— EXCERPTED DATA —
"""
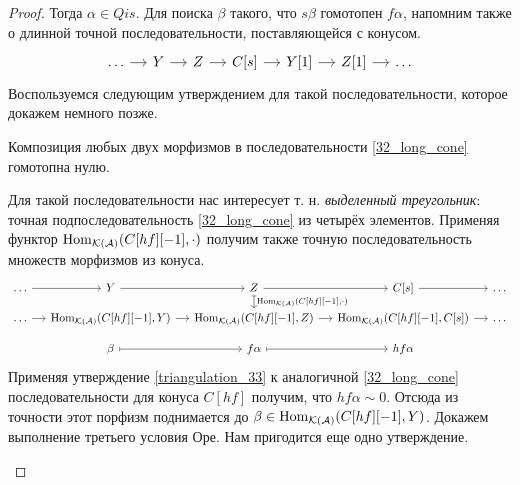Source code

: \documentclass[../hw_main.tex]{subfiles}
\begin{document}
\begin{proof}
Тогда $\alpha \in Qis$. Для поиска $\beta$ такого, что $s\beta$ гомотопен $f\alpha$, напомним также о длинной точной последовательности, поставляющейся с конусом.
    \begin{equation}\label{32_long_cone}
        \begin{tikzcd}[sep=small]
	\ldots&Y&Z& {C[s]} & Y[1]&Z[1]&\ldots
	\arrow[from=1-2, to=1-3]
	\arrow[from=1-3, to=1-4]
 \arrow[from=1-1, to=1-2]
 \arrow[from=1-4, to=1-5]
 \arrow[from=1-5, to=1-6]
 \arrow[from=1-6, to=1-7]
\end{tikzcd}
    \end{equation}
Воспользуемся следующим утверждением для такой последовательности, которое докажем немного позже.

\begin{to_lem}\label{triangulation_33}
Композиция любых двух морфизмов в последовательности \eqref{32_long_cone} гомотопна нулю.
\end{to_lem}
Для такой последовательности нас интересует т. н. \emph{выделенный треугольник}: точная подпоследовательность \eqref{32_long_cone} из четырёх элементов. Применяя функтор $\operatorname{Hom}_{\mathcal{K}(\mathcal{A})}(C[hf][-1], \cdot)$ получим также точную последовательность множеств морфизмов из конуса.
    \begin{equation*}
       \begin{tikzcd}[sep=small]
	\ldots & Y & Z & {C[s]} & \ldots \\
	\ldots & {\Hom_{\mathcal{K}(\mathcal{A})}(C[hf][-1], Y)} & {\Hom_{\mathcal{K}(\mathcal{A})}(C[hf][-1], Z)} & {\Hom_{\mathcal{K}(\mathcal{A})}(C[hf][-1], C[s])} & \ldots \\
	& \beta & f\alpha & hf\alpha
	\arrow[from=1-2, to=1-3]
	\arrow[from=1-3, to=1-4]
	\arrow["{\Hom_{\mathcal{K}(\mathcal{A})}(C[hf][-1], \cdot)}", maps to, from=1-3, to=2-3]
	\arrow[from=2-2, to=2-3]
	\arrow[from=2-3, to=2-4]
	\arrow[maps to, from=3-3, to=3-4]
	\arrow[maps to, from=3-2, to=3-3]
	\arrow[from=1-4, to=1-5]
	\arrow[from=1-1, to=1-2]
	\arrow[from=2-1, to=2-2]
	\arrow[from=2-4, to=2-5]
\end{tikzcd}
    \end{equation*}
Применяя утверждение \ref{triangulation_33} к аналогичной \eqref{32_long_cone} последовательности для конуса $C[hf]$ получим, что $hf\alpha \sim 0$. Отсюда из точности этот порфизм поднимается до $\beta \in \operatorname{Hom}_{\mathcal{K}(\mathcal{A})}(C[hf][-1], Y)$.
Докажем выполнение третьего условия Оре. Нам пригодится еще одно утверждение.
\begin{to_lem}\label{32_additive_loc}

\end{to_lem}
\end{proof}
\end{document}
"""
— ACTION ITEM —
Output a faithful copy of the data, with each picture left out.

— SOLUTION —
Source code

: \documentclass[../hw_main.tex]{subfiles}
\begin{document}
\begin{proof}
Тогда $\alpha \in Qis$. Для поиска $\beta$ такого, что $s\beta$ гомотопен $f\alpha$, напомним также о длинной точной последовательности, поставляющейся с конусом.
    \begin{equation}\label{32_long_cone}
        \begin{tikzcd}[sep=small]
	\ldots&Y&Z& {C[s]} & Y[1]&Z[1]&\ldots
	\arrow[from=1-2, to=1-3]
	\arrow[from=1-3, to=1-4]
 \arrow[from=1-1, to=1-2]
 \arrow[from=1-4, to=1-5]
 \arrow[from=1-5, to=1-6]
 \arrow[from=1-6, to=1-7]
\end{tikzcd}
    \end{equation}
Воспользуемся следующим утверждением для такой последовательности, которое докажем немного позже.

\begin{to_lem}\label{triangulation_33}
Композиция любых двух морфизмов в последовательности \eqref{32_long_cone} гомотопна нулю.
\end{to_lem}
Для такой последовательности нас интересует т. н. \emph{выделенный треугольник}: точная подпоследовательность \eqref{32_long_cone} из четырёх элементов. Применяя функтор $\operatorname{Hom}_{\mathcal{K}(\mathcal{A})}(C[hf][-1], \cdot)$ получим также точную последовательность множеств морфизмов из конуса.
    \begin{equation*}
       \begin{tikzcd}[sep=small]
	\ldots & Y & Z & {C[s]} & \ldots \\
	\ldots & {\Hom_{\mathcal{K}(\mathcal{A})}(C[hf][-1], Y)} & {\Hom_{\mathcal{K}(\mathcal{A})}(C[hf][-1], Z)} & {\Hom_{\mathcal{K}(\mathcal{A})}(C[hf][-1], C[s])} & \ldots \\
	& \beta & f\alpha & hf\alpha
	\arrow[from=1-2, to=1-3]
	\arrow[from=1-3, to=1-4]
	\arrow["{\Hom_{\mathcal{K}(\mathcal{A})}(C[hf][-1], \cdot)}", maps to, from=1-3, to=2-3]
	\arrow[from=2-2, to=2-3]
	\arrow[from=2-3, to=2-4]
	\arrow[maps to, from=3-3, to=3-4]
	\arrow[maps to, from=3-2, to=3-3]
	\arrow[from=1-4, to=1-5]
	\arrow[from=1-1, to=1-2]
	\arrow[from=2-1, to=2-2]
	\arrow[from=2-4, to=2-5]
\end{tikzcd}
    \end{equation*}
Применяя утверждение \ref{triangulation_33} к аналогичной \eqref{32_long_cone} последовательности для конуса $C[hf]$ получим, что $hf\alpha \sim 0$. Отсюда из точности этот порфизм поднимается до $\beta \in \operatorname{Hom}_{\mathcal{K}(\mathcal{A})}(C[hf][-1], Y)$.
Докажем выполнение третьего условия Оре. Нам пригодится еще одно утверждение.
\begin{to_lem}\label{32_additive_loc}

\end{to_lem}
\end{proof}
\end{document}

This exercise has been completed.